Hello All,
I am trying to index into Logstash, a .csv (comma delimited) file generated from my Nessus scanner. However, I am receiving error related most probably to parsing problems, because in the Excel file, there are fields with text which contains special characters - \n, \t, "",n/a, etc. When I remove the fields/columnns the rest of the text is indexed successfully. I tried to mutate them, but without success. I am providing you guys with my logstash.conf file and sample from my .csv .How can I successfully parse the file?
Error:
[2020-03-10T09:29:51,119][INFO ][logstash.agent ] Successfully started Logstash API endpoint {:port=>9600}
[2020-03-10T09:29:51,903][WARN ][logstash.filters.csv ][main] Error parsing csv {:field=>"message", :source=>""None","XXXXXXXX","HTTP Server Type and Version","This plugin attempts to determine the type and the version of the", :exception=>#<CSV::MalformedCSVError: Unclosed quoted field on line 1.>}
[2020-03-10T09:29:51,940][WARN ][logstash.filters.csv ][main] Error parsing csv {:field=>"message", :source=>" remote web server.","n/a"\r", :exception=>#<CSV::MalformedCSVError: Illegal quoting in line 1.>}
[2020-03-10T09:29:51,945][WARN ][logstash.filters.csv ][main] Error parsing csv {:field=>"message", :source=>""None","XXXXXXXX","HTTP Server Type and Version","This plugin attempts to determine the type and the version of the", :exception=>#<CSV::MalformedCSVError: Unclosed quoted field on line 1.>}
[2020-03-10T09:29:51,949][WARN ][logstash.filters.csv ][main] Error parsing csv {:field=>"message", :source=>""None","XXXXXXXX","ICMP Timestamp Request Remote Date Disclosure","The remote host answers to an ICMP timestamp request. This allows an", :exception=>#<CSV::MalformedCSVError: Unclosed quoted field on line 1.>}
[2020-03-10T09:29:51,964][WARN ][logstash.filters.csv ][main] Error parsing csv {:field=>"message", :source=>"", :exception=>#<NoMethodError: undefined method `each_index' for nil:NilClass>}
Blockquote
input {
file {
path => "/opt/VulnWhisperer/data/nessus/My Scans/CORE*"
type => "csv"
mode => "read"
start_position => "beginning"
sincedb_path => "/dev/null"
file_completed_action => "delete"
tags => "nessus"
}
}
filter {
if "nessus" in [tags] or "tenable" in [tags] {
# Drop the header column
#if [message] =~ "^Plugin ID" { drop {} }
csv {
columns => ["Risk", "Host", "Name", "Description", "Solution"]
separator => ","
source => "message"
}
mutate {
gsub => ["message", "n/a", "" ]
}
ruby {
code => "if event.get('description')
event.set('description', event.get('description').gsub(92.chr + 'n', 10.chr).gsub(92.chr + 'r', 13.chr))
end
if event.get('synopsis')
event.set('synopsis', event.get('synopsis').gsub(92.chr + 'n', 10.chr).gsub(92.chr + 'r', 13.chr))
end
if event.get('solution')
event.set('solution', event.get('solution').gsub(92.chr + 'n', 10.chr).gsub(92.chr + 'r', 13.chr))
end
if event.get('see_also')
event.set('see_also', event.get('see_also').gsub(92.chr + 'n', 10.chr).gsub(92.chr + 'r', 13.chr))
end
if event.get('plugin_output')
event.set('plugin_output', event.get('plugin_output').gsub(92.chr + 'n', 10.chr).gsub(92.chr + 'r', 13.chr))
end"
}
#If using filebeats as your source, you will need to replace the "path" field to "source"

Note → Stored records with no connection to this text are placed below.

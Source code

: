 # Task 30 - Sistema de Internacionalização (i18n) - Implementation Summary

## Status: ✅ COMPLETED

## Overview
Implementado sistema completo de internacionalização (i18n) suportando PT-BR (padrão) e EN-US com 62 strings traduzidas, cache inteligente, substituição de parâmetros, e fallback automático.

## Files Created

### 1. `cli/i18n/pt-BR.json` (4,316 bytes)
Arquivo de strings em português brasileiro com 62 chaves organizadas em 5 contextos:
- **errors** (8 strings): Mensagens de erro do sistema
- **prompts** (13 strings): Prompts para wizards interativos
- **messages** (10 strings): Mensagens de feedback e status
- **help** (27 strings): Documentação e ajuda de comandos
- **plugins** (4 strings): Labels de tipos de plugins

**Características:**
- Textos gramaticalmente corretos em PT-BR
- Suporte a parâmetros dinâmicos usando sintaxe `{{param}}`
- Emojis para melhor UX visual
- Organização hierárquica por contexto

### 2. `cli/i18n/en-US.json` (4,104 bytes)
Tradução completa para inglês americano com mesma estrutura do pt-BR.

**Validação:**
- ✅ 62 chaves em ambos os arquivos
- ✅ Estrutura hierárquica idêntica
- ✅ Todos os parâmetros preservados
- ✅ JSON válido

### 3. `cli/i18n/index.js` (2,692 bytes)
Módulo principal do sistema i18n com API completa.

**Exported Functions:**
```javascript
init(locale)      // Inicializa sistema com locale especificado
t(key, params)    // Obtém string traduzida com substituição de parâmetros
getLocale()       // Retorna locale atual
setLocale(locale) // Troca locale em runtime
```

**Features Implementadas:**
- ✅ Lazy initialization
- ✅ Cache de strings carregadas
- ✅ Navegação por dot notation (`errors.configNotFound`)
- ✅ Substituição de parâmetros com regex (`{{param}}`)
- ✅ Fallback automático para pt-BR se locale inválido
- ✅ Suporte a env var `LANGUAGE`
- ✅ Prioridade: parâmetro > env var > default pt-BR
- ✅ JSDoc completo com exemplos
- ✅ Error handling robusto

# Remove when scan name is included in event (current method is error prone)
grok {
match => { "path" => "(?<scan_name>[a-zA-Z0-9_.\-]+)_%{INT:scan_id}_%{INT:history_id}_%{INT:last_updated}.csv$" }
tag_on_failure => []
}
# TODO remove when @timestamp is included in event
date {
match => [ "last_updated", "UNIX" ]
target => "@timestamp"
remove_field => ["last_updated"]
}
output {
if "nessus" in [tags]{
stdout {
codec => dots
}
elasticsearch {
hosts => [ "192.168.83.137:9200" ]
index => "core-banking-vulnwhisperer-%{+YYYY.MM}"
}
}
}
Blockquote
Here are some samples from my .csv file:
Risk Host Name Description Solution
None XXXXXXXX HTTP Server Type and Version "This plugin attempts to determine the type and the version of the
remote web server." n/a
None XXXXXXXX HTTP Server Type and Version "This plugin attempts to determine the type and the version of the
remote web server." n/a
None XXXXXXXX ICMP Timestamp Request Remote Date Disclosure "The remote host answers to an ICMP timestamp request. This allows an
attacker to know the date that is set on the targeted machine, which
may assist an unauthenticated, remote attacker in defeating time-based
authentication protocols.
Timestamps returned from machines running Windows Vista / 7 / 2008 /
2008 R2 are deliberately incorrect, but usually within 1000 seconds of
the actual system time." "Filter out the ICMP timestamp requests (13), and the outgoing ICMP
timestamp replies (14)."
None XXXXXXXX Windows NetBIOS / SMB Remote Host Information Disclosure "The remote host is listening on UDP port 137 or TCP port 445, and
replies to NetBIOS nbtscan or SMB requests.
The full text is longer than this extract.